[Collected data entries]
.....

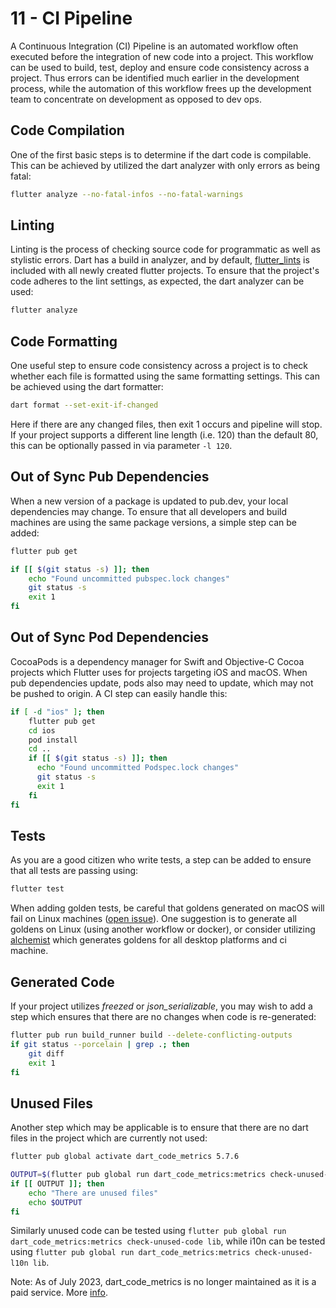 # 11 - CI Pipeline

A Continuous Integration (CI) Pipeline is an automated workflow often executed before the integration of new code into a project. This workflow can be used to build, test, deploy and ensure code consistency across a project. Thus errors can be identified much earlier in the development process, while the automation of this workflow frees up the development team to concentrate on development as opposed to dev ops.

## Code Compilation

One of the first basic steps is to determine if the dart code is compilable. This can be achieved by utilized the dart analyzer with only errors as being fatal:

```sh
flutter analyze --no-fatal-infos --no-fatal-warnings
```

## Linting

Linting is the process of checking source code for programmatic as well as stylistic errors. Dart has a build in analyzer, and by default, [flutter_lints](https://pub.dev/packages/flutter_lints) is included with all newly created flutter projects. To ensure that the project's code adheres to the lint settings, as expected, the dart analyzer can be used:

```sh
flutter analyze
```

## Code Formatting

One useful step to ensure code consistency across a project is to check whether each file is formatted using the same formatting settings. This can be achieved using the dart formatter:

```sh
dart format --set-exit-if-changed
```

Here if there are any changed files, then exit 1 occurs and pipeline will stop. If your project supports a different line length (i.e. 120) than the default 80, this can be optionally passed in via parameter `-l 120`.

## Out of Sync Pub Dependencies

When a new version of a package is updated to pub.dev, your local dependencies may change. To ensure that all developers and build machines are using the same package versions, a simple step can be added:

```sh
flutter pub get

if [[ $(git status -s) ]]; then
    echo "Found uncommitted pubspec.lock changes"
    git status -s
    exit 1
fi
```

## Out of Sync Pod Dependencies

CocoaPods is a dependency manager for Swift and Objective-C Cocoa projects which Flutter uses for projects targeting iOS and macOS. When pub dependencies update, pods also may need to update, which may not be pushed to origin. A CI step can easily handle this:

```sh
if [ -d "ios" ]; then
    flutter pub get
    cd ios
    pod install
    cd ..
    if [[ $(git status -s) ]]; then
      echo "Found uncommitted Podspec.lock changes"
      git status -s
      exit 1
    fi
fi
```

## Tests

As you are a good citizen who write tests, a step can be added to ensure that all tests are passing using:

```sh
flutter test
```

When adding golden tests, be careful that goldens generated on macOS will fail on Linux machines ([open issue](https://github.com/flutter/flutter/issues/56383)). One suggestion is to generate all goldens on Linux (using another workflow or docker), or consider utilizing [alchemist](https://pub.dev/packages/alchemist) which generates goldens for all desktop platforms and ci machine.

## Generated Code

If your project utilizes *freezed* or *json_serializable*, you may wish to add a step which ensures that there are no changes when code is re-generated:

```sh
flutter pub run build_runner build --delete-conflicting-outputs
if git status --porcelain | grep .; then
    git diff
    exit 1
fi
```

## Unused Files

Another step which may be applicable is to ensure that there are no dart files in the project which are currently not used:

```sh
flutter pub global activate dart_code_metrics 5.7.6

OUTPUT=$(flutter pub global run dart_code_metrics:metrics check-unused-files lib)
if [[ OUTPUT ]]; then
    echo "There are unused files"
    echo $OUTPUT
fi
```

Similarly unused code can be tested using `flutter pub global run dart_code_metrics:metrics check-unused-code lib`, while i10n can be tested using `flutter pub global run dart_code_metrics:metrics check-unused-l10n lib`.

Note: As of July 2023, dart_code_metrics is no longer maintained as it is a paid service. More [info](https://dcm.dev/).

.....

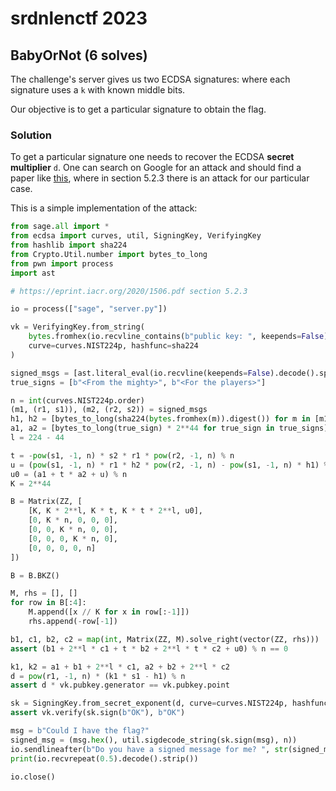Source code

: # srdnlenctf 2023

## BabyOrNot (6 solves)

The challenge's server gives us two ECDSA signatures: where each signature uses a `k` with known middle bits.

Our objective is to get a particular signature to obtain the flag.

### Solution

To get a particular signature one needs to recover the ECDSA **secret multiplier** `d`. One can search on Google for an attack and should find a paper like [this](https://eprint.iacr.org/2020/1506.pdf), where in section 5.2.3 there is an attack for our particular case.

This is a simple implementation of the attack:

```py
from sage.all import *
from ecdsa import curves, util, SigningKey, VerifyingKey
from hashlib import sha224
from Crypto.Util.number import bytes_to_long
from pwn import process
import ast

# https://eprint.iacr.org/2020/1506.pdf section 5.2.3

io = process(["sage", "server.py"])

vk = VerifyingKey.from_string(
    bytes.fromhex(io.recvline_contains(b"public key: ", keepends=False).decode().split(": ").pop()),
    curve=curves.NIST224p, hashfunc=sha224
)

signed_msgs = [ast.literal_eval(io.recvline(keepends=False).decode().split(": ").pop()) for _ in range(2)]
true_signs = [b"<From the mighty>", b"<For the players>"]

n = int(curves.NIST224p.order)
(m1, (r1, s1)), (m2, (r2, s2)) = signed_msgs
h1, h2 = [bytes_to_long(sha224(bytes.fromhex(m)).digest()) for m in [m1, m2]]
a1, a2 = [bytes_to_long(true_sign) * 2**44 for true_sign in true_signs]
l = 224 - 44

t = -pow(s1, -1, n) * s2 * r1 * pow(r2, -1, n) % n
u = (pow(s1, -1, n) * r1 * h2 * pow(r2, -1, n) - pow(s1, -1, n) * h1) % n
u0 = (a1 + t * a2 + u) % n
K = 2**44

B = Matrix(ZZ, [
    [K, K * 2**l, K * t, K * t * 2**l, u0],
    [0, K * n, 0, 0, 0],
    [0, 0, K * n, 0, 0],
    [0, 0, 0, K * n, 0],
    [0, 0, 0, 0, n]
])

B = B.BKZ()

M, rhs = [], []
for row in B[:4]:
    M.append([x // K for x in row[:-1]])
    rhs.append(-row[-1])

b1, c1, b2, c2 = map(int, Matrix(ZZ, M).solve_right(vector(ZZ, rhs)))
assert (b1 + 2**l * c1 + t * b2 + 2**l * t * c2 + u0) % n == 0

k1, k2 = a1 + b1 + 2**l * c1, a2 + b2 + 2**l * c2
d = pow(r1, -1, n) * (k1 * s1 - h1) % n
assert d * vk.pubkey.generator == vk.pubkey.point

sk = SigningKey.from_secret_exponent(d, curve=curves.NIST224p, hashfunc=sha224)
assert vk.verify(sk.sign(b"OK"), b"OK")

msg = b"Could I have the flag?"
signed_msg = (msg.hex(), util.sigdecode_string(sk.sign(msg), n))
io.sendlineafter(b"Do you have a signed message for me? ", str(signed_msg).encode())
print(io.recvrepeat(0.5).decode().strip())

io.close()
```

.....

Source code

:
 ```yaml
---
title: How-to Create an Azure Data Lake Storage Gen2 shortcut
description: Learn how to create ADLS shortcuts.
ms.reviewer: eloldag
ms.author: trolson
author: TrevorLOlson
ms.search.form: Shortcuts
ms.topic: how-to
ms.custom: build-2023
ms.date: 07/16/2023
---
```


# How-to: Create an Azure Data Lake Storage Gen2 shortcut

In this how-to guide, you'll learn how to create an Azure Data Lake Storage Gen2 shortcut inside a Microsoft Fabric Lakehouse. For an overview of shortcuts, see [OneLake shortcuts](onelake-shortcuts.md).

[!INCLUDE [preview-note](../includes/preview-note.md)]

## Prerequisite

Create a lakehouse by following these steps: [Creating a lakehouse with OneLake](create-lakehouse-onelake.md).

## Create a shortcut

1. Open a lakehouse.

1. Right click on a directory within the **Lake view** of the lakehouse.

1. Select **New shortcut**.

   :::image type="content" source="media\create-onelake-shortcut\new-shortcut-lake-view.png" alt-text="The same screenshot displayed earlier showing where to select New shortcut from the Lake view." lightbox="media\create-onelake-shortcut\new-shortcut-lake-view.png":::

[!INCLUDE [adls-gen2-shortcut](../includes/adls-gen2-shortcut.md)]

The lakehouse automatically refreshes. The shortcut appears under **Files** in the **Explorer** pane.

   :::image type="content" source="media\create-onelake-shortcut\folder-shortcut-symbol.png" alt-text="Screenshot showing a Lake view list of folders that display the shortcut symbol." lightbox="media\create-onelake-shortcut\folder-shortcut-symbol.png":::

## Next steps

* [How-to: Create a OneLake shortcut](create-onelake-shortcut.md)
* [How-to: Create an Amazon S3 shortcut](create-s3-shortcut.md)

.....

Task brief:
In the records above, locate the lines holding the word "server". Copy each of them.

Output for this exercise:
The challenge's server gives us two ECDSA signatures: where each signature uses a `k` with known middle bits.
io = process(["sage", "server.py"])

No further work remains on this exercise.